I'm a M30 and my GF is a F27 ans we've been together for 3 years. Recently we just had an argument concerning activities and events to do together.

I brought up how I would love to dress up and go to Anime/Comic Conventions and Ren Fair. That dressing up is part of the fun of the event and its really cool to see other people's costume and she immediately told me that was a huge ick. She stated that grown men shouldnt be dressing up in costumes walking around at these events and how she would be uncomfortable walking next to/being with me at these events if I dressed up cause I would be embarrassing.

I expressed how that hurt me that she would feel embarrassed by me and that at RenFair and Conventions its the norm for people to dress up.
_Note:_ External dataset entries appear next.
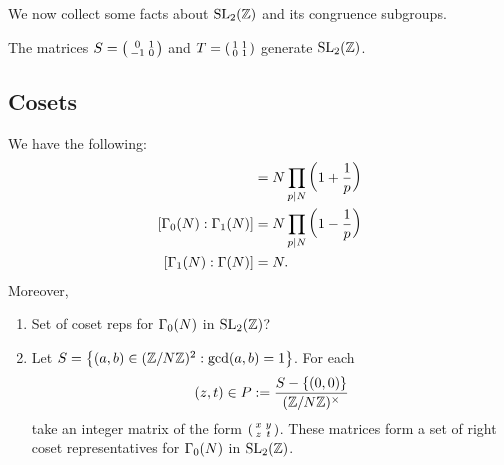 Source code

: We now collect some facts about $\operatorname{SL}_2(\mathbb{Z})$ and its congruence subgroups.
\begin{pr}
The matrices $S=\left(\begin{smallmatrix} {0}&{1}\\ {-1}&{0} \end{smallmatrix}\right)$ and $T=\left(\begin{smallmatrix} {1}&{1}\\ {0}&{1} \end{smallmatrix}\right)$ generate $\operatorname{SL}_2(\mathbb{Z})$.
\end{pr}

\subsection{Cosets}
\begin{pr}
We have the following:
\begin{align*}
[\SL_2(\Z):\Ga_0(N)]&=N\prod_{p\mid N}\pa{1+\rc p}\\
[\Ga_0(N):\Ga_1(N)]&=N\prod_{p\mid N}\pa{1-\rc p}\\
[\Ga_1(N):\Ga(N)]&=N.
\end{align*}
Moreover,
\begin{enumerate}
\item
Set of coset reps for $\Gamma_0(N)$ in $\operatorname{SL}_2(\mathbb{Z})$?
\item 
Let $S=\left\{{(a,b)\in (\mathbb{Z}/N\mathbb{Z})^2}:{\gcd(a,b)=1}\right\}$. For each
\[(z,t)\in P:=\frac{S-\{(0,0)\}}{(\mathbb{Z}/N\mathbb{Z})^{\times}}\]
take an integer matrix of the form
$\left(\begin{smallmatrix} {x}&{y}\\ {z}&{t} \end{smallmatrix}\right)$. These matrices
form a set of right coset representatives for ${\Gamma_0(N)}$ in $\operatorname{SL}_2(\mathbb{Z})$. 
\end{enumerate}
\end{pr}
Its not the embarrassing thing, its the fun thing to be fully immersed and engaged in the event. She shot back with, "Yeah every girl who goes to Ren Fair dresses like some barmaid whore and I judge them for it. Also men shouldnt dress up or be in tights cause thats cringe". Even when I told her she didnt have to dress up, she can just come with me and that everyone doesnt dress as "barmaids or in tights", we can still enjoy it togther and I can just dress up alone. She retorted with, "Yeah but I'm still gonna judge all the girls who are whores there and you would want to where something with tights so it would put me off".

This lead to her explaining that she judges people harshly when she sees them and as such, if she dressed up or was around me when I dressed up, she assumes everyone is judging her. I told her it doesnt matter, cause I wouldnt judge her. That I would think shes actually really cool and fun for dressing up and just engaging. That even if she didnt dress up and she's was with me, I'd still think she was awesome for doing so. That the only person who's opinion I care about is hers because shes my partner and I love her so other random people's "Silent judgement" in their heads dont effect me cause all that matters us and our enjoyment. She said that thinking of mine was illogical and made zero sense. That I couldnt judge someone and not judge her the same way and that "loving her" wasnt enough to justify a positive opinion of her while having a different one of other people. I then compromised and said that I could just not dress up and we can go. I let her know that while I'd enjoy them better dressing up, I am fine not dressing up if she will ve more comfortable being with me there but she responded that is also not the answer cause it upsets her I am not going to the event how I want to.

So I'm at a loss. I dont know what to do. Shes embarrassed of me wanting to do these events and dress up because she is very judgmental but there is no solution. I cant go alone cause that would upset her and when I suggest she dont dress up, that wouldnt negate her emotions being next to me, and me changing how I attend the event only upsets her cause I am compromising. I'm hurt shes embarrassed of me and upset that she doesnt think my love for her to not feel judged or prevent her from judging others. It feels like she's upset I do not view people the same as she does, I am not embarrassed by these things, and she's upset I don't agree with/have her mindset. I just don't know what to do or how to process this.